BEGIN RECORDS PROVIDED

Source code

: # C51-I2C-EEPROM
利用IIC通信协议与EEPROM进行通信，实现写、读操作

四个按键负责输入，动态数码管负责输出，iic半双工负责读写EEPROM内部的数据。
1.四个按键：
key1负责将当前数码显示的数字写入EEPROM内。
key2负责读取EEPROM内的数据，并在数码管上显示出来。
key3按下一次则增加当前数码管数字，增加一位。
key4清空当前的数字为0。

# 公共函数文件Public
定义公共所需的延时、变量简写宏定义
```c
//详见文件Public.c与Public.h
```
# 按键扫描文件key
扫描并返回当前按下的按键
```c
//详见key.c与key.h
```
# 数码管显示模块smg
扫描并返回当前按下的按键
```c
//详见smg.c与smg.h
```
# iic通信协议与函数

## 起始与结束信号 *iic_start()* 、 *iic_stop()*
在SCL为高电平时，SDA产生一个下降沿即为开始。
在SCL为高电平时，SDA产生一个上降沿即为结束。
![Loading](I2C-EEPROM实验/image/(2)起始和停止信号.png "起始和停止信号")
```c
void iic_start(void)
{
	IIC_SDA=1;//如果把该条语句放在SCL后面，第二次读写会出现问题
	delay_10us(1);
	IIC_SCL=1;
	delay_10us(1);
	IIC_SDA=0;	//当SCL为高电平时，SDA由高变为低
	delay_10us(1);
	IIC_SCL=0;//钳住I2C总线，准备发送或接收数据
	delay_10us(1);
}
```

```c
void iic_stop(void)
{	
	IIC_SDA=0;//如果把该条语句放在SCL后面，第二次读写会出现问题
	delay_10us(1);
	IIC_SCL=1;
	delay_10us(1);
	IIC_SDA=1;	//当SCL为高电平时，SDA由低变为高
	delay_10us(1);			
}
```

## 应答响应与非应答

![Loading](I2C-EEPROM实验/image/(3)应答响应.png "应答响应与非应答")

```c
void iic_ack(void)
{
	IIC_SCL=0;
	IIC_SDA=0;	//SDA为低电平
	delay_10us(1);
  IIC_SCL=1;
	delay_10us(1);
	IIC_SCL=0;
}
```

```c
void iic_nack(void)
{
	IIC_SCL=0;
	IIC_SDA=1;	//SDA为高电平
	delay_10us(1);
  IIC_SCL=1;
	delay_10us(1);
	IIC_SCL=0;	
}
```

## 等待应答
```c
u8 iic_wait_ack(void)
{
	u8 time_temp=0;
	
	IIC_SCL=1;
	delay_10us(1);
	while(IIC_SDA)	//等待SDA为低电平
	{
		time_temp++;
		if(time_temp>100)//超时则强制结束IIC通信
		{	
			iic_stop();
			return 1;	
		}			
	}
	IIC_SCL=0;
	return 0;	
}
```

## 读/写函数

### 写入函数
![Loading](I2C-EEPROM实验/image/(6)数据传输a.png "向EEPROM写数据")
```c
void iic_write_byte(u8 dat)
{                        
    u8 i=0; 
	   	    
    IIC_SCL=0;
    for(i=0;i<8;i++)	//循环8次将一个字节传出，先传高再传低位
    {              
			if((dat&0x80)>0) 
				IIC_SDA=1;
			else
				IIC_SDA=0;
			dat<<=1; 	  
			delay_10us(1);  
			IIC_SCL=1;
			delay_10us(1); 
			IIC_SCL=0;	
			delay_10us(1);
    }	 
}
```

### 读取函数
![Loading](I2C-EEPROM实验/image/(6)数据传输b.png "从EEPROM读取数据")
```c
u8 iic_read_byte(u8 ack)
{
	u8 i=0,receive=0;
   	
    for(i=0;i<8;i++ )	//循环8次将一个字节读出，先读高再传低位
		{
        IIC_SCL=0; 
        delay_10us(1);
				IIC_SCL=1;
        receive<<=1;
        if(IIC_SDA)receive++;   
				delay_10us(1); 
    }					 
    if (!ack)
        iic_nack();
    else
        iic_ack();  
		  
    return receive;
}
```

END RECORDS PROVIDED

Each line that holds the string "image" is to be copied from the entries above.

» **RESULT OF THIS EXERCISE**:
![Loading](I2C-EEPROM实验/image/(2)起始和停止信号.png "起始和停止信号")
![Loading](I2C-EEPROM实验/image/(3)应答响应.png "应答响应与非应答")
![Loading](I2C-EEPROM实验/image/(6)数据传输a.png "向EEPROM写数据")
![Loading](I2C-EEPROM实验/image/(6)数据传输b.png "从EEPROM读取数据")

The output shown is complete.